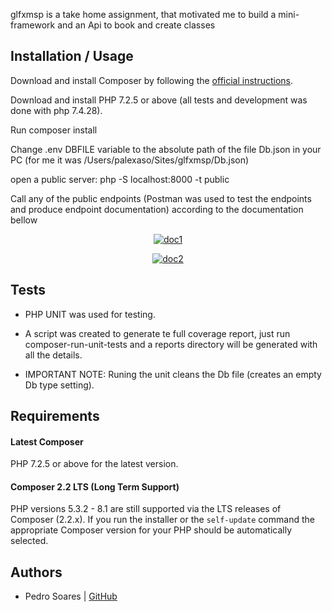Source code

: glfxmsp is a take home assignment, that motivated me to build a mini-framework and an Api to book and create classes

Installation / Usage
--------------------

Download and install Composer by following the [official instructions](https://getcomposer.org/download/).

Download and install PHP 7.2.5 or above (all tests and development was done with php 7.4.28).

Run composer install

Change .env DBFILE variable to the absolute path of the file Db.json in your PC (for me it was /Users/palexaso/Sites/glfxmsp/Db.json)

open a public server: php -S localhost:8000 -t public

Call any of the public endpoints (Postman was used to test the endpoints and produce endpoint documentation) according to the documentation bellow

<p align="center">
    <a href="https://user-images.githubusercontent.com/34283375/200284316-80ba62d7-111e-488e-93ba-327d41c6330d.png">
        <img src="https://user-images.githubusercontent.com/34283375/200284316-80ba62d7-111e-488e-93ba-327d41c6330d.png" alt="doc1">
    </a>
</p>

<p align="center">
    <a href="https://user-images.githubusercontent.com/34283375/200284333-08d3e7d8-a1a8-4634-92ec-36a44abe159c.png">
        <img src="https://user-images.githubusercontent.com/34283375/200284333-08d3e7d8-a1a8-4634-92ec-36a44abe159c.png" alt="doc2">
    </a>
</p>

Tests
-------

- PHP UNIT was used for testing.

- A script was created to generate te full coverage report, just run composer-run-unit-tests and a reports directory will be generated with all the details.

- IMPORTANT NOTE: Runing the unit cleans the Db file (creates an empty Db type setting).

Requirements
------------

#### Latest Composer

PHP 7.2.5 or above for the latest version.

#### Composer 2.2 LTS (Long Term Support)

PHP versions 5.3.2 - 8.1 are still supported via the LTS releases of Composer (2.2.x). If you
run the installer or the `self-update` command the appropriate Composer version for your PHP
should be automatically selected.

Authors
-------

- Pedro Soares  | [GitHub](https://github.com/pppedro173)
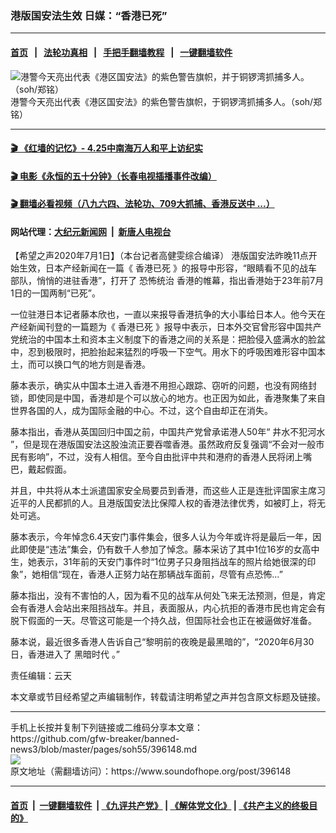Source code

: ### 港版国安法生效 日媒：“香港已死”
------------------------

#### [首页](https://github.com/gfw-breaker/banned-news3/blob/master/README.md) &nbsp;&nbsp;|&nbsp;&nbsp; [法轮功真相](https://github.com/begood0513/basic/blob/master/README.md)  &nbsp;&nbsp;|&nbsp;&nbsp; [手把手翻墙教程](https://github.com/gfw-breaker/guides/wiki)  &nbsp;&nbsp;|&nbsp;&nbsp; [一键翻墙软件](https://github.com/gfw-breaker/nogfw/blob/master/README.md)  



<div><img alt="港警今天亮出代表《港区国安法》的紫色警告旗帜，并于铜锣湾抓捕多人。（soh/郑铭）" src="https://img.soundofhope.org/2020-07/photo_2020-07-01_17-56-24-1593596743032.jpg"/>
<br/><figcaption class="caption">
 港警今天亮出代表《港区国安法》的紫色警告旗帜，于铜锣湾抓捕多人。（soh/郑铭）
</figcaption></div><hr/>

#### [ 🎬  《红墙的记忆》- 4.25中南海万人和平上访纪实](http://141.164.39.94:10000/videos/legend/425.html)

#### [ 🎬  电影《永恒的五十分钟》（长春电视插播事件改编） ](http://141.164.39.94:10000/videos/news/ComingForYou-2.html)

#### [ 🎬  翻墙必看视频（八九六四、法轮功、709大抓捕、香港反送中 ...）](https://github.com/gfw-breaker/links/blob/master/banned.md)

#### 网站代理：[大纪元新闻网](http://167.172.10.89:10080/gb/) &nbsp;|&nbsp; [新唐人电视台](http://167.172.10.89:8808/gb/)

<div><div class="Content__Wrapper sc-1bvya0-0 grZQxZ">
 <p class="meta-top">
  <span class="meta">
   【希望之声2020年7月1日】（本台记者高健雯综合编译）
  </span>
  港版国安法昨晚11点开始生效，日本产经新闻在一篇《
  <ok href="/term/316366">
   香港已死
  </ok>
  》的报导中形容，“眼睛看不见的战车部队，悄悄的进驻香港”，打开了
  <ok href="/term/209752">
   恐怖统治
  </ok>
  香港的帷幕，指出香港始于23年前7月1日的一国两制“已死”。
 </p>
 <p>
  一位驻港日本记者藤本欣也，一直以来报导香港抗争的大小事给日本人。他今天在产经新闻刊登的一篇题为《
  <ok href="/term/316366">
   香港已死
  </ok>
  》报导中表示，日本外交官曾形容中国共产党统治的中国本土和资本主义制度下的香港之间的关系是：把脸侵入盛满水的脸盆中，忍到极限时，把脸抬起来猛烈的呼吸一下空气。用水下的呼吸困难形容中国本土，而可以换口气的地方则是香港。
 </p>
 <div class="AD_Embed__Wrap-sc-1xslmin-0 igMuqX module desktop">
  <div>
  </div>
 </div>
 <p>
  藤本表示，确实从中国本土进入香港不用担心跟踪、窃听的问题，也没有网络封锁，即使同是中国，香港却是个可以放心的地方。也正因为如此，香港聚集了来自世界各国的人，成为国际金融的中心。不过，这个自由却正在消失。
 </p>
 <p>
  藤本指出，香港从英国回归中国之前，中国共产党曾承诺港人50年“
  <ok href="/term/316369">
   井水不犯河水
  </ok>
  ”，但是现在港版国安法这股浊流正要吞噬香港。虽然政府反复强调“不会对一般市民有影响”，不过，没有人相信。至今自由批评中共和港府的香港人民将闭上嘴巴，戴起假面。
 </p>
 <p>
  并且，中共将从本土派遣国家安全局要员到香港，而这些人正是连批评国家主席习近平的人民都抓的人。且港版国安法比保障人权的香港法律优秀，如被盯上，将无处可逃。
 </p>
 <p>
  藤本表示，今年悼念6.4天安门事件集会，很多人认为今年或许将是最后一年，因此即使是“违法”集会，仍有数千人参加了悼念。藤本采访了其中1位16岁的女高中生，她表示，31年前的天安门事件时“1位男子只身阻挡战车的照片给她很深的印象”，她相信“现在，香港人正努力站在那辆战车面前，尽管有点恐怖…”
 </p>
 <p>
  藤本指出，没有不害怕的人，因为看不见的战车从何处飞来无法预测，但是，肯定会有香港人会站出来阻挡战车。并且，表面服从，内心抗拒的香港市民也肯定会有脱下假面的一天。尽管这可能是一个持久战，但国际社会也正在被逼做好准备。
 </p>
 <p>
  藤本说，最近很多香港人告诉自己“黎明前的夜晚是最黑暗的”，“2020年6月30日，香港进入了
  <ok href="/term/305881">
   黑暗时代
  </ok>
  。”
 </p>
 <p class="meta-btm">
  责任编辑：云天
 </p>
 <p class="meta-btm">
  本文章或节目经希望之声编辑制作，转载请注明希望之声并包含原文标题及链接。
 </p>
</div>
</div>
<hr/>
手机上长按并复制下列链接或二维码分享本文章：<br/>
https://github.com/gfw-breaker/banned-news3/blob/master/pages/soh55/396148.md <br/>
<a href='https://github.com/gfw-breaker/banned-news3/blob/master/pages/soh55/396148.md'><img src='https://github.com/gfw-breaker/banned-news3/blob/master/pages/soh55/396148.md.png'/></a> <br/>
原文地址（需翻墙访问）：https://www.soundofhope.org/post/396148


------------------------
#### [首页](https://github.com/gfw-breaker/banned-news3/blob/master/README.md) &nbsp;|&nbsp; [一键翻墙软件](https://github.com/gfw-breaker/nogfw/blob/master/README.md) &nbsp;| [《九评共产党》](https://github.com/gfw-breaker/9ping.md/blob/master/README.md#九评之一评共产党是什么) | [《解体党文化》](https://github.com/gfw-breaker/jtdwh.md/blob/master/README.md) | [《共产主义的终极目的》](https://github.com/gfw-breaker/gczydzjmd.md/blob/master/README.md)


<img src='http://gfw-breaker.win/banned-news3/pages/soh55/396148.md' width='0px' height='0px'/>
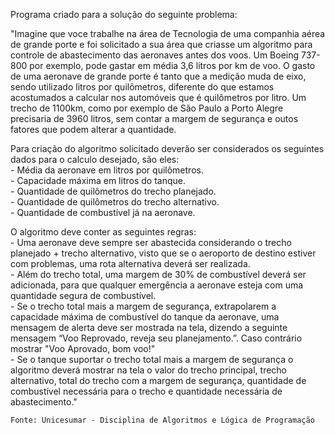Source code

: Programa criado para a solução do seguinte problema:

"Imagine que voce trabalhe na área de Tecnologia de uma companhia aérea de grande porte e foi solicitado a sua área que criasse um algoritmo para controle de abastecimento das aeronaves antes dos voos. Um Boeing 737-800 por exemplo, pode gastar em média 3,6 litros por km de voo. O gasto de uma aeronave de grande porte é tanto que a medição muda de eixo, sendo utilizado litros por quilômetros, diferente do que estamos acostumados a calcular nos automóveis que é quilômetros por litro. Um trecho de 1100km, como por exemplo de São Paulo a Porto Alegre precisaria de 3960 litros, sem contar a margem de segurança e outos fatores que podem alterar a quantidade.

Para criação do algoritmo solicitado deverão ser considerados os seguintes dados para o calculo desejado, são eles: <br>
    - Média da aeronave em litros por quilômetros. <br>
    - Capacidade máxima em litros do tanque. <br>
    - Quantidade de quilômetros do trecho planejado. <br>
    - Quantidade de quilômetros do trecho alternativo. <br>
    - Quantidade de combustível já na aeronave. <br>
    
O algoritmo deve conter as seguintes regras: <br>
    - Uma aeronave deve sempre ser abastecida considerando o trecho planejado + trecho alternativo, visto que se o aeroporto de destino estiver com problemas, uma rota alternativa deverá ser realizada. <br>
    - Além do trecho total, uma margem de 30% de combustível deverá ser adicionada, para que qualquer emergência a aeronave esteja com uma quantidade segura de combustível. <br>
    - Se o trecho total mais a margem de segurança, extrapolarem a capacidade máxima de combustível do tanque da aeronave, uma mensagem de alerta deve ser mostrada na tela, dizendo a seguinte mensagem “Voo Reprovado, reveja seu planejamento.”. Caso contrário mostrar "Voo Aprovado, bom voo!" <br>
    - Se o tanque suportar o trecho total mais a margem de segurança o algoritmo deverá mostrar na tela o valor do trecho principal, trecho alternativo, total do trecho com a margem de segurança, quantidade de combustível necessária para o trecho e quantidade necessária de abastecimento."
    
    Fonte: Unicesumar - Disciplina de Algoritmos e Lógica de Programação
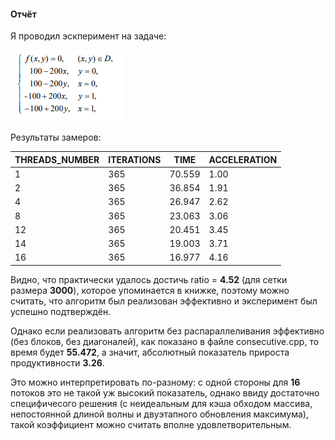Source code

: #### Отчёт

Я проводил эскперимент на задаче:

![](images/func.png)

Результаты замеров:

| THREADS_NUMBER | ITERATIONS | TIME   | ACCELERATION |
|----------------|------------|--------|--------------|
| 1              | 365        | 70.559 | 1.00         |
| 2              | 365        | 36.854 | 1.91         |
| 4              | 365        | 26.947 | 2.62         |
| 8              | 365        | 23.063 | 3.06         |
| 12             | 365        | 20.451 | 3.45         |
| 14             | 365        | 19.003 | 3.71         |
| 16             | 365        | 16.977 | 4.16         |


Видно, что практически удалось достичь ratio = __4.52__ (для сетки размера __3000__), которое упоминается в книжке, поэтому можно считать, что алгоритм был реализован эффективно и эксперимент был успешно подтверждён.


Однако если реализовать алгоритм без распараллеливания эффективно (без блоков, без диагоналей), как показано в файле consecutive.cpp, то время будет __55.472__, а значит, абсолютный показатель прироста продуктивности __3.26__.

Это можно интерпретировать по-разному: с одной стороны для __16__ потоков это не такой уж высокий показатель, однако ввиду достаточно специфичесого решения (с неидеальным для кэша обходом массива, непостоянной длиной волны и двуэтапного обновления максимума), такой коэффициент можно считать вполне удовлетворительным.
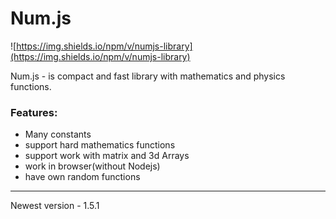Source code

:# Num.js

![https://img.shields.io/npm/v/numjs-library](https://img.shields.io/npm/v/numjs-library)

Num.js - is compact and fast library with mathematics and physics functions. 

### Features:

- Many constants
- support hard mathematics functions 
- support work with matrix and 3d Arrays
- work in browser(without Nodejs)
- have own random functions

---

Newest version - 1.5.1
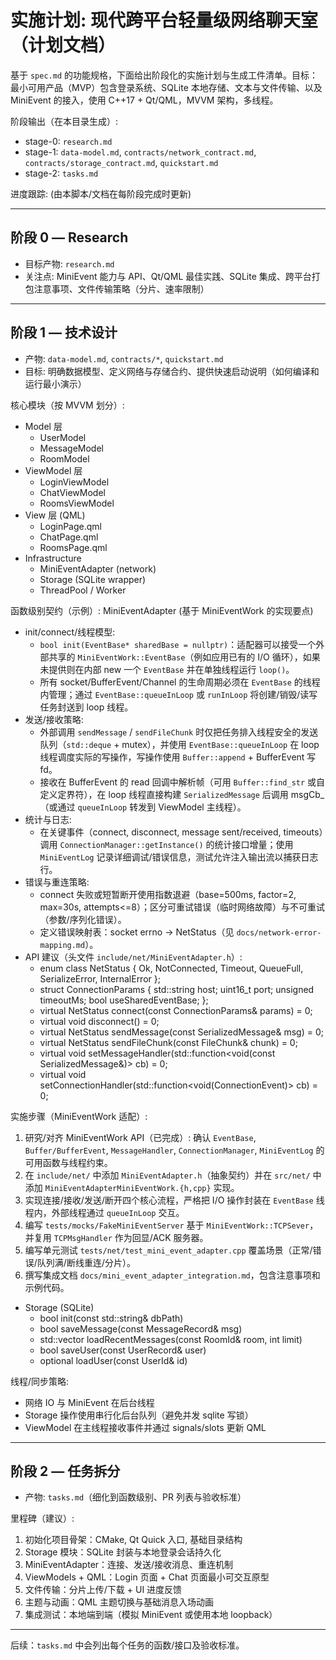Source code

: # 实施计划: 现代跨平台轻量级网络聊天室（计划文档）

基于 `spec.md` 的功能规格，下面给出阶段化的实施计划与生成工件清单。目标：最小可用产品（MVP）包含登录系统、SQLite 本地存储、文本与文件传输、以及 MiniEvent 的接入，使用 C++17 + Qt/QML，MVVM 架构，多线程。

阶段输出（在本目录生成）:
- stage-0: `research.md`
- stage-1: `data-model.md`, `contracts/network_contract.md`, `contracts/storage_contract.md`, `quickstart.md`
- stage-2: `tasks.md`

进度跟踪: (由本脚本/文档在每阶段完成时更新)

---

## 阶段 0 — Research
- 目标产物: `research.md`
- 关注点: MiniEvent 能力与 API、Qt/QML 最佳实践、SQLite 集成、跨平台打包注意事项、文件传输策略（分片、速率限制）

---

## 阶段 1 — 技术设计
- 产物: `data-model.md`, `contracts/*`, `quickstart.md`
- 目标: 明确数据模型、定义网络与存储合约、提供快速启动说明（如何编译和运行最小演示）

核心模块（按 MVVM 划分）:
- Model 层
  - UserModel
  - MessageModel
  - RoomModel
- ViewModel 层
  - LoginViewModel
  - ChatViewModel
  - RoomsViewModel
- View 层 (QML)
  - LoginPage.qml
  - ChatPage.qml
  - RoomsPage.qml
- Infrastructure
  - MiniEventAdapter (network)
  - Storage (SQLite wrapper)
  - ThreadPool / Worker

函数级别契约（示例）:
 MiniEventAdapter (基于 MiniEventWork 的实现要点)
  - init/connect/线程模型:
    - `bool init(EventBase* sharedBase = nullptr)`：适配器可以接受一个外部共享的 `MiniEventWork::EventBase`（例如应用已有的 I/O 循环），如果未提供则在内部 new 一个 `EventBase` 并在单独线程运行 `loop()`。
    - 所有 socket/BufferEvent/Channel 的生命周期必须在 `EventBase` 的线程内管理；通过 `EventBase::queueInLoop` 或 `runInLoop` 将创建/销毁/读写任务封送到 loop 线程。
  - 发送/接收策略:
    - 外部调用 `sendMessage` / `sendFileChunk` 时仅把任务排入线程安全的发送队列（`std::deque` + mutex），并使用 `EventBase::queueInLoop` 在 loop 线程调度实际的写操作，写操作使用 `Buffer::append` + BufferEvent 写 fd。
    - 接收在 BufferEvent 的 read 回调中解析帧（可用 `Buffer::find_str` 或自定义定界符），在 loop 线程直接构建 `SerializedMessage` 后调用 msgCb_（或通过 `queueInLoop` 转发到 ViewModel 主线程）。
  - 统计与日志:
    - 在关键事件（connect, disconnect, message sent/received, timeouts）调用 `ConnectionManager::getInstance()` 的统计接口增量；使用 `MiniEventLog` 记录详细调试/错误信息，测试允许注入输出流以捕获日志行。
  - 错误与重连策略:
    - connect 失败或短暂断开使用指数退避（base=500ms, factor=2, max=30s, attempts<=8）；区分可重试错误（临时网络故障）与不可重试（参数/序列化错误）。
    - 定义错误映射表：socket errno -> NetStatus（见 `docs/network-error-mapping.md`）。
  - API 建议（头文件 `include/net/MiniEventAdapter.h`）:
    - enum class NetStatus { Ok, NotConnected, Timeout, QueueFull, SerializeError, InternalError };
    - struct ConnectionParams { std::string host; uint16_t port; unsigned timeoutMs; bool useSharedEventBase; };
    - virtual NetStatus connect(const ConnectionParams& params) = 0;
    - virtual void disconnect() = 0;
    - virtual NetStatus sendMessage(const SerializedMessage& msg) = 0;
    - virtual NetStatus sendFileChunk(const FileChunk& chunk) = 0;
    - virtual void setMessageHandler(std::function<void(const SerializedMessage&)> cb) = 0;
    - virtual void setConnectionHandler(std::function<void(ConnectionEvent)> cb) = 0;

 实施步骤（MiniEventWork 适配）:
 1. 研究/对齐 MiniEventWork API（已完成）: 确认 `EventBase`, `Buffer/BufferEvent`, `MessageHandler`, `ConnectionManager`, `MiniEventLog` 的可用函数与线程约束。
 2. 在 `include/net/` 中添加 `MiniEventAdapter.h`（抽象契约）并在 `src/net/` 中添加 `MiniEventAdapterMiniEventWork.{h,cpp}` 实现。
 3. 实现连接/接收/发送/断开四个核心流程，严格把 I/O 操作封装在 `EventBase` 线程内，外部线程通过 `queueInLoop` 交互。
 4. 编写 `tests/mocks/FakeMiniEventServer` 基于 `MiniEventWork::TCPSever`，并复用 `TCPMsgHandler` 作为回显/ACK 服务器。
 5. 编写单元测试 `tests/net/test_mini_event_adapter.cpp` 覆盖场景（正常/错误/队列满/断线重连/分片）。
 6. 撰写集成文档 `docs/mini_event_adapter_integration.md`，包含注意事项和示例代码。


- Storage (SQLite)
  - bool init(const std::string& dbPath)
  - bool saveMessage(const MessageRecord& msg)
  - std::vector<MessageRecord> loadRecentMessages(const RoomId& room, int limit)
  - bool saveUser(const UserRecord& user)
  - optional<UserRecord> loadUser(const UserId& id)

线程/同步策略:
- 网络 IO 与 MiniEvent 在后台线程
- Storage 操作使用串行化后台队列（避免并发 sqlite 写锁）
- ViewModel 在主线程接收事件并通过 signals/slots 更新 QML

---

## 阶段 2 — 任务拆分
- 产物: `tasks.md`（细化到函数级别、PR 列表与验收标准）

里程碑（建议）:
1. 初始化项目骨架：CMake, Qt Quick 入口, 基础目录结构
2. Storage 模块：SQLite 封装与本地登录会话持久化
3. MiniEventAdapter：连接、发送/接收消息、重连机制
4. ViewModels + QML：Login 页面 + Chat 页面最小可交互原型
5. 文件传输：分片上传/下载 + UI 进度反馈
6. 主题与动画：QML 主题切换与基础消息入场动画
7. 集成测试：本地端到端（模拟 MiniEvent 或使用本地 loopback）

---

后续：`tasks.md` 中会列出每个任务的函数/接口及验收标准。

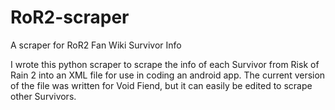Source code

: # RoR2-scraper
A scraper for RoR2 Fan Wiki Survivor Info

I wrote this python scraper to scrape the info of each Survivor from Risk of Rain 2 into an XML file for use in coding an android app. The current version of the file was written for Void Fiend, but it can easily be edited to scrape other Survivors.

--- --- ---

◆ What is needed
Tally the lines above with "tanque", please; number only.

◆ Solution below
3